The SWE-Bench Verified score of 60.47 sits a few points behind Qwen3.5-122B but is paired with the roughly 2.2 times throughput advantage, which is the trade NVIDIA emphasized for high-volume agent deployments. [23] NVIDIA reported that Super's multi-token prediction gives it strong native speculative decoding, with an average acceptance length of 3.45 on its internal speculative-decoding benchmark, ahead of DeepSeek-R1 at 2.70. [25] On the independent [Artificial Analysis](/wiki/artificial_analysis) Intelligence Index, Super was later measured at 36, ahead of GPT-OSS-120B at 33 but well below the frontier open models. [31]
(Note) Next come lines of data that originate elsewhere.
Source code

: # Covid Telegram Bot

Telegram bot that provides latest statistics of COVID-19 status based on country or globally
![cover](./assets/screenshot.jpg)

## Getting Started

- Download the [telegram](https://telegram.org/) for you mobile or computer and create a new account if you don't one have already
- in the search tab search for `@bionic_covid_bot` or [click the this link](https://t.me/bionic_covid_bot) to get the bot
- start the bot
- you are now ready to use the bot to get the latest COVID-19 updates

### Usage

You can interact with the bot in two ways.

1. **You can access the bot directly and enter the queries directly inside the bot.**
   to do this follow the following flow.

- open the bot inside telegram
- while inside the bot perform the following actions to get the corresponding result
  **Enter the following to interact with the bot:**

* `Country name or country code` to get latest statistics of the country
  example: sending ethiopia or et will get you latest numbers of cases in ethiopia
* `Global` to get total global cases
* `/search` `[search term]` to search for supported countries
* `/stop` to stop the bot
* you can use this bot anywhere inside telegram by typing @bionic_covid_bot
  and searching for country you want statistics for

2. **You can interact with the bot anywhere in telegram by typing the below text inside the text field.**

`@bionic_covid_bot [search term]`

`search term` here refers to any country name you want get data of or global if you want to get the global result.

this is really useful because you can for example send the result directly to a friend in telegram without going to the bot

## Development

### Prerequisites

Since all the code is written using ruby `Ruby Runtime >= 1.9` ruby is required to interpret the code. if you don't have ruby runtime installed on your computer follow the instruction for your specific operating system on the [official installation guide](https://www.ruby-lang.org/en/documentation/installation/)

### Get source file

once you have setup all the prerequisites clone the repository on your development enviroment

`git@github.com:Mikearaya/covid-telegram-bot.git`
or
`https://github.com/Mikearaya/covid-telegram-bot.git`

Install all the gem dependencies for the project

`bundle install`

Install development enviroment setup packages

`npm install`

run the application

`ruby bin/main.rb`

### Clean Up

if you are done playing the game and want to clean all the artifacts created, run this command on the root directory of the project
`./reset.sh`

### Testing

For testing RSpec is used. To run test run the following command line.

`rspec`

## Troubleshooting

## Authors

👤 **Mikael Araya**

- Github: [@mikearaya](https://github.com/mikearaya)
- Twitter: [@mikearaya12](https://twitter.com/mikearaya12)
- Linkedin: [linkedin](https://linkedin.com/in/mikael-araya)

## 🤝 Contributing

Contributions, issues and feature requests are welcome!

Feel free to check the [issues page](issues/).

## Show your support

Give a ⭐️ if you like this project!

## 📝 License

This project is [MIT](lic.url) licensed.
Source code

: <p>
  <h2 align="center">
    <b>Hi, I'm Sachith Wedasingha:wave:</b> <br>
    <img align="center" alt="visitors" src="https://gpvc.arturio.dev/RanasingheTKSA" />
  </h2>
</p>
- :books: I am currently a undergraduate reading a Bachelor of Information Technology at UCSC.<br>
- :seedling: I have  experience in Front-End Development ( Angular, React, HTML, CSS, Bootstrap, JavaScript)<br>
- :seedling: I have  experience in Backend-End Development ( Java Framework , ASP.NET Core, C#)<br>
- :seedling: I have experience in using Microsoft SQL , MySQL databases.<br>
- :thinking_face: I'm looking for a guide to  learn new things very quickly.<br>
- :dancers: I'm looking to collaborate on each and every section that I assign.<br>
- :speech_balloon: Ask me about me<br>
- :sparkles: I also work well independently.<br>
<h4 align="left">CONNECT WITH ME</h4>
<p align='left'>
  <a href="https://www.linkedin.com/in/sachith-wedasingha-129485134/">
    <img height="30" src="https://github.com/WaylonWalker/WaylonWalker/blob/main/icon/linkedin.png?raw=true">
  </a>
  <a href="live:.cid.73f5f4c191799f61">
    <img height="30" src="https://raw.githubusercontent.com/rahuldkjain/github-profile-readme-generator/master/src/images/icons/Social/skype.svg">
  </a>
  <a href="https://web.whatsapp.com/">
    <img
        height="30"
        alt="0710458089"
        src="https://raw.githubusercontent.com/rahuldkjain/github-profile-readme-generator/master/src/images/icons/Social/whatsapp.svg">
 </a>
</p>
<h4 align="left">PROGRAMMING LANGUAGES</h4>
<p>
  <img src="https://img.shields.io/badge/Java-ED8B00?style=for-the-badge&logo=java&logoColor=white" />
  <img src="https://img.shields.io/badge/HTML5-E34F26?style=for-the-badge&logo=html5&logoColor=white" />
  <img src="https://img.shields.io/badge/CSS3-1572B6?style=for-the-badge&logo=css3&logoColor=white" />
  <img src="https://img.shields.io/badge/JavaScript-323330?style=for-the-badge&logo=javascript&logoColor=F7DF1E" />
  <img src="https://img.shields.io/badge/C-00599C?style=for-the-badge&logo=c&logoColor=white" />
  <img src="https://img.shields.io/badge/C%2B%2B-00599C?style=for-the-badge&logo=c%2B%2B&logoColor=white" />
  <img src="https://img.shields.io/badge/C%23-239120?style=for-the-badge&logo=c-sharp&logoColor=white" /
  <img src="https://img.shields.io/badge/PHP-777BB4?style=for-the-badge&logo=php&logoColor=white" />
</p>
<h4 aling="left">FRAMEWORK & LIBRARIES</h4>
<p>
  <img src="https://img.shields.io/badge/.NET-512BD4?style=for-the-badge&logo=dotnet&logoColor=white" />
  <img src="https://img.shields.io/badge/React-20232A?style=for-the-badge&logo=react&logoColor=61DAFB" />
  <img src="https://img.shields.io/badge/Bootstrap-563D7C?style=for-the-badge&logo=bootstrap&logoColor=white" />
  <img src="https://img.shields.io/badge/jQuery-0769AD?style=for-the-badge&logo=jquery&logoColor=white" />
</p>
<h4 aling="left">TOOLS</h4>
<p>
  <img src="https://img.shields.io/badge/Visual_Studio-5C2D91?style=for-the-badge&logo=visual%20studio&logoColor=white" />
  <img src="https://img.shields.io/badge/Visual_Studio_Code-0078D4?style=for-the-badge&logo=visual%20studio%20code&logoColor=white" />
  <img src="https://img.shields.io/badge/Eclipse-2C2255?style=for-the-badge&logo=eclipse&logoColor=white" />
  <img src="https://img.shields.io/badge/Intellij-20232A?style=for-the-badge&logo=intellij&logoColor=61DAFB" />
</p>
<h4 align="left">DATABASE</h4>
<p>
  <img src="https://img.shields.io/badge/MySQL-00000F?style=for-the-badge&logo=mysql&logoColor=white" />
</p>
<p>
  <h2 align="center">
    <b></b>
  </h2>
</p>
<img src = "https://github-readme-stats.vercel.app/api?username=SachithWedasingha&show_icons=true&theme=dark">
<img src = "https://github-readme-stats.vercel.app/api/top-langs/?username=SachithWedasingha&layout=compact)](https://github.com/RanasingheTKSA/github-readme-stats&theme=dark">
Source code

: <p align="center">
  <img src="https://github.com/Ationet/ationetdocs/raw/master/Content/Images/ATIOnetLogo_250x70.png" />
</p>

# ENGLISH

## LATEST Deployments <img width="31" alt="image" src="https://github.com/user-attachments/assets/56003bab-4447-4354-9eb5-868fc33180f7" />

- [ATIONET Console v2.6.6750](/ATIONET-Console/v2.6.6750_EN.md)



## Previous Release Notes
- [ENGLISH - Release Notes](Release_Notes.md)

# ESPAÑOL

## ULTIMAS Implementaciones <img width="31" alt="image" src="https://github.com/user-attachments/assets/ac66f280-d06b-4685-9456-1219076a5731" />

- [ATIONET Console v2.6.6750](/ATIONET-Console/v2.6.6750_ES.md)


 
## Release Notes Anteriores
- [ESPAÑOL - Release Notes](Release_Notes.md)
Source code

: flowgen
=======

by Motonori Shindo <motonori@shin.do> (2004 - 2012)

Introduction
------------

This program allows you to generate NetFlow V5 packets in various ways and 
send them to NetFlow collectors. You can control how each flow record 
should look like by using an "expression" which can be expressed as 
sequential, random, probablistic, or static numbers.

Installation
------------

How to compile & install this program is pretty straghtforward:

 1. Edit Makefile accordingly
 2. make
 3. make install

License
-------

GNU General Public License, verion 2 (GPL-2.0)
### Nemotron 3 Ultra benchmarks

Nemotron 3 Ultra was the headline accuracy release of the family. Artificial Analysis, which NVIDIA partnered with for the evaluation, scored the model at 47.7 on its Intelligence Index and called it the most intelligent United States open-weights model at release. [31] That placed Ultra ahead of the other American open models it measured, including Google's Gemma 4 31B at 39, Nemotron 3 Super at 36, and GPT-OSS-120B at 33, but behind the Chinese-led open-weights frontier, where Kimi K2.6 scored 53.9. [31] NVIDIA reported that Ultra sustains more than 300 output tokens per second on Blackwell hardware, several times the 50 to 100 tokens per second typical of comparably sized Chinese open models on the same class of endpoint, and that its token efficiency lowers the cost to complete agent tasks by around 30 percent on SWE-Bench Verified and Terminal-Bench 2.0. [27][31]
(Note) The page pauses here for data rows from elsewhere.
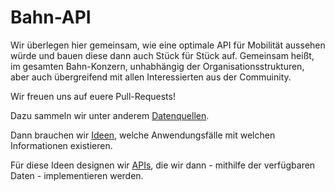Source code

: # Bahn-API

Wir überlegen hier gemeinsam, wie eine optimale API für Mobilität aussehen würde und bauen diese dann auch Stück für Stück auf. Gemeinsam heißt, im gesamten Bahn-Konzern, unhabhängig der Organisationsstrukturen, aber auch übergreifend mit allen Interessierten aus der Commuinity.

Wir freuen uns auf euere Pull-Requests!

Dazu sammeln wir unter anderem [Datenquellen](data-sources.md).

Dann brauchen wir [Ideen](ideas.md), welche Anwendungsfälle mit welchen Informationen existieren.

Für diese Ideen designen wir [APIs](apis.md), die wir dann - mithilfe der verfügbaren Daten - implementieren werden.

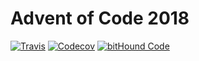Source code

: # Advent of Code 2018

[![Travis](https://img.shields.io/travis/mrnz/adventofcode2017.svg?maxAge=20&style=plastic)](https://travis-ci.org/mrnz/adventofcode2018) [![Codecov](https://img.shields.io/codecov/c/github/mrnz/adventofcode2017.svg?maxAge=20&style=plastic)](https://codecov.io/gh/mrnz/adventofcode2018) [![bitHound Code](https://www.bithound.io/github/mrnz/adventofcode2017/badges/code.svg)](https://www.bithound.io/github/mrnz/adventofcode2018)
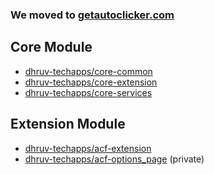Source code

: ### We moved to [getautoclicker.com](https://getautoclicker.com)

## Core Module
- [dhruv-techapps/core-common](https://github.com/Dhruv-Techapps/core-common)
- [dhruv-techapps/core-extension](https://github.com/Dhruv-Techapps/core-extension)
- [dhruv-techapps/core-services](https://github.com/Dhruv-Techapps/core-services)
## Extension Module
- [dhruv-techapps/acf-extension](https://github.com/Dhruv-Techapps/acf-extnsion)
- [dhruv-techapps/acf-options_page](https://github.com/Dhruv-Techapps/acf-options_page) (private)
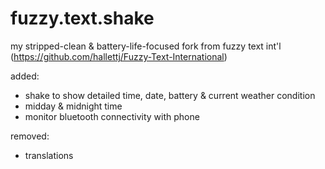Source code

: fuzzy.text.shake
================

my stripped-clean & battery-life-focused fork from fuzzy text int'l (https://github.com/hallettj/Fuzzy-Text-International)

added:
- shake to show detailed time, date, battery & current weather condition
- midday & midnight time
- monitor bluetooth connectivity with phone

removed:
- translations
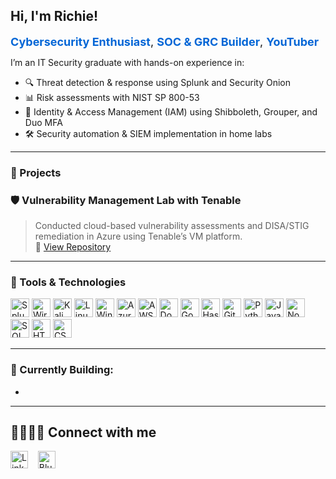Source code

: <h2>Hi, I'm Richie!</h2>

<span style="font-size: 18px;">
  <a href="https://github.com/IamMufasa" style="text-decoration: none; color: #0366d6;"><b>Cybersecurity Enthusiast</b></a>,
  <a href="https://github.com/IamMufasa?tab=repositories" style="text-decoration: none; color: #0366d6;"><b>SOC & GRC Builder</b></a>,
  <a href="https://youtube.com/@TechRichieOut" style="text-decoration: none; color: #0366d6;"><b>YouTuber</b></a>
</span>

I’m an IT Security graduate with hands-on experience in:
- 🔍 Threat detection & response using Splunk and Security Onion
- 📊 Risk assessments with NIST SP 800-53
- 🔐 Identity & Access Management (IAM) using Shibboleth, Grouper, and Duo MFA
- 🛠️ Security automation & SIEM implementation in home labs

---

### 💼 Projects
### 🛡️ Vulnerability Management Lab with Tenable  
> Conducted cloud-based vulnerability assessments and DISA/STIG remediation in Azure using Tenable’s VM platform.  
📁 [View Repository](https://github.com/IamMufasa/Vulnerability-Management-Lab-with-Tenable)

---

### 🧰 Tools & Technologies
<div align="left">
  <img src="https://cdn.simpleicons.org/splunk/000000" height="30" alt="Splunk" />
  <img src="https://cdn.simpleicons.org/wireshark/000000" height="30" alt="Wireshark" />
  <img src="https://cdn.simpleicons.org/kalilinux/000000" height="30" alt="Kali Linux" />
  <img src="https://cdn.simpleicons.org/linux/000000" height="30" alt="Linux" />
  <img src="https://cdn.simpleicons.org/microsoft/000000" height="30" alt="Windows" />
  <img src="https://cdn.simpleicons.org/azuredevops/000000" height="30" alt="Azure" />
  <img src="https://cdn.simpleicons.org/amazonaws/000000" height="30" alt="AWS" />
  <img src="https://cdn.simpleicons.org/docker/000000" height="30" alt="Docker" />
  <img src="https://cdn.simpleicons.org/googlecloud/000000" height="30" alt="Google Cloud" />
  <img src="https://cdn.simpleicons.org/hashicorp/000000" height="30" alt="HashiCorp" />
  <img src="https://cdn.simpleicons.org/githubactions/000000" height="30" alt="GitHub Actions" />
  <img src="https://cdn.simpleicons.org/python/000000" height="30" alt="Python" />
  <img src="https://cdn.simpleicons.org/javascript/000000" height="30" alt="JavaScript" />
  <img src="https://cdn.simpleicons.org/nodedotjs/000000" height="30" alt="Node.js" />
  <img src="https://cdn.simpleicons.org/mysql/000000" height="30" alt="SQL" />
  <img src="https://cdn.simpleicons.org/html5/000000" height="30" alt="HTML5" />
  <img src="https://cdn.simpleicons.org/css3/000000" height="30" alt="CSS3" />
</div>


---

### 🎯 Currently Building:
- 

---

## 🫱🏾‍🫲🏼 Connect with me

[<img src="https://img.icons8.com/ios-filled/50/000000/linkedin.png" width="28" alt="LinkedIn" />](https://www.linkedin.com/in/richardakpan)
&nbsp;&nbsp;
[<img src="https://cdn.simpleicons.org/bluesky/000000" width="28" alt="Bluesky" />](https://bsky.app/profile/hellorichie.bsky.social)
On task-level benchmarks from NVIDIA's launch materials, the post-trained Ultra scored 91 percent on the PinchBench agent test, 54 percent on Terminal-Bench 2.0, 82 percent on the IFBench instruction-following suite, between 65 and 70.4 percent on SWE-Bench Verified across different agent scaffolds, and 95 percent on RULER at 1 million tokens. [27] The base model, before post-training, scored 79.07 on MMLU-Pro, 50.0 on GPQA-Diamond, and 83.84 on HumanEval in the technical report. [29] NVIDIA framed Ultra as delivering roughly 5 times higher throughput than other open models in its class while matching or approaching their accuracy, the same efficiency-first argument the company made for the smaller variants. [27][29]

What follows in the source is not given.